The Criminal Justice (Incitement to Violence or Hatred and Hate Offences) Bill 2022 was published on 27 October 2022. It recently passed through Dáil Éireann and is currently before the Seanad.
The Bill will criminalise any intentional or reckless communication or behaviour that is likely to incite violence or hatred against a person or persons because they are associated with a protected characteristic such as race, gender, religion, sexual orientation amongst others. The penalty for this offence will be up to five years’ imprisonment.
It will also create new, aggravated forms of certain existing criminal offences, where those offences are motivated by hatred of a protected characteristic. These will carry an enhanced penalty and the criminal record will clearly state that the offence was a hate crime.
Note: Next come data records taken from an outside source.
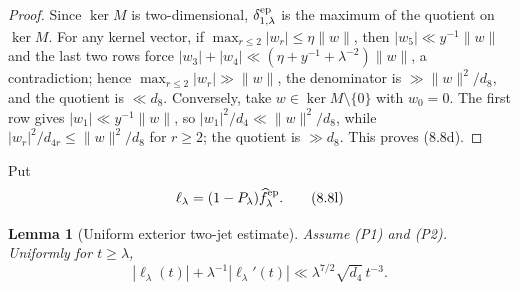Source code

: \documentclass[11pt]{amsart}
\newtheorem{lemma}[theorem]{Lemma}
\theoremstyle{definition}
\theoremstyle{remark}
\begin{document}
\begin{proof}
Since \(\ker M\) is two-dimensional, \(\delta_{1,\lambda}^{\rm ep}\) is
the maximum of the quotient on \(\ker M\).  For any kernel vector, if
\(\max_{r\le2}|w_r|\le\eta\|w\|\), then \(|w_5|\ll y^{-1}\|w\|\) and the
last two rows force \(|w_3|+|w_4|\ll(\eta+y^{-1}+\lambda^{-2})\|w\|\), a
contradiction; hence \(\max_{r\le2}|w_r|\gg\|w\|\), the denominator is
\(\gg\|w\|^2/d_8\), and the quotient is \(\ll d_8\).  Conversely, take
\(w\in\ker M\setminus\{0\}\) with \(w_0=0\).  The first row gives
\(|w_1|\ll y^{-1}\|w\|\), so \(|w_1|^2/d_4\ll\|w\|^2/d_8\), while
\(|w_r|^2/d_{4r}\le\|w\|^2/d_8\) for \(r\ge2\); the quotient is
\(\gg d_8\).  This proves (8.8d).
\end{proof}

Put
\[
 \ell_\lambda=(1-P_\lambda)\widehat f_\lambda^{\rm ep}.
\tag{8.8l}
\]

\begin{lemma}[Uniform exterior two-jet estimate]
\label{lem:uniform-exterior-two-jet}
Assume (P1) and (P2).  Uniformly for \(t\ge\lambda\),
\[
 \boxed{
 |\ell_\lambda(t)|+
 \lambda^{-1}|\ell_\lambda'(t)|
 \ll \lambda^{7/2}\sqrt{d_4}\,t^{-3}.}
\tag{8.8m}
\]
\end{lemma}
\end{document}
The new legislation will repeal the existing Prohibition of Incitement to Hatred Act 1989, which is widely considered as ineffective and has only led to around 50 prosecutions in the more than 30 years since enactment. The Bill intends to amend the law relating to the prohibition of incitement to violence or hatred against a person or a group of persons on account of protected characteristics and to provide for an offence of condoning, denying or grossly trivialising genocide, war crimes, crimes against humanity and crimes against peace. The Bill intends to give effect to Council Framework Decision 2008/913/JHA of 28 November 2008 on combating certain forms and expressions of racism and xenophobia by means of criminal law.
The protected characteristics in the new legislation are race; colour; nationality; religion; national or ethnic origin; descent; gender; sex characteristics; sexual orientation; and disability. Gender, disability, descent and sex characteristics were not included in the 1989 Act, and descent and sex characteristics have been added in recent months following additional consultation with key stakeholders. “Sex characteristics” means all physical and biological features of a person relating to their sex. “Descent” is distinct from race and would be relevant, for example, in the context of the Jewish community, where a person may have Jewish ancestry but does not practice the religion.
The specific aggravated offences provided for in the new legislation are those which most commonly manifest as hate crimes, for example assault and criminal damage. When one of these offences is committed, and the perpetrator either demonstrates hatred of a protected characteristic while committing the offence, or is motivated by hatred of a protected characteristic, this will be a hate crime. These behaviours, such as assault and criminal damage, are already crimes, but the hate element will lead to a higher penalty and the crime will be recorded as a hate crime. For any crime other than those expressly provided for in this new law, a judge will be able to hand down a higher sentence if there is evidence that there was a hate element to the crime.
The Incitement to Violence or Hatred and Hate Offences Bill will fulfil two Programme for Government commitments: to introduce hate crime legislation and to update the Prohibition on Incitement to Hatred Act 1989. The new legislation is strongly aligned to the European Council Framework Decision 2008/913/JHA on combating racism and xenophobia, and will fulfil Ireland’s international obligations. The Bill must now be passed by the Seanad before it can be enacted and signed into law by the President.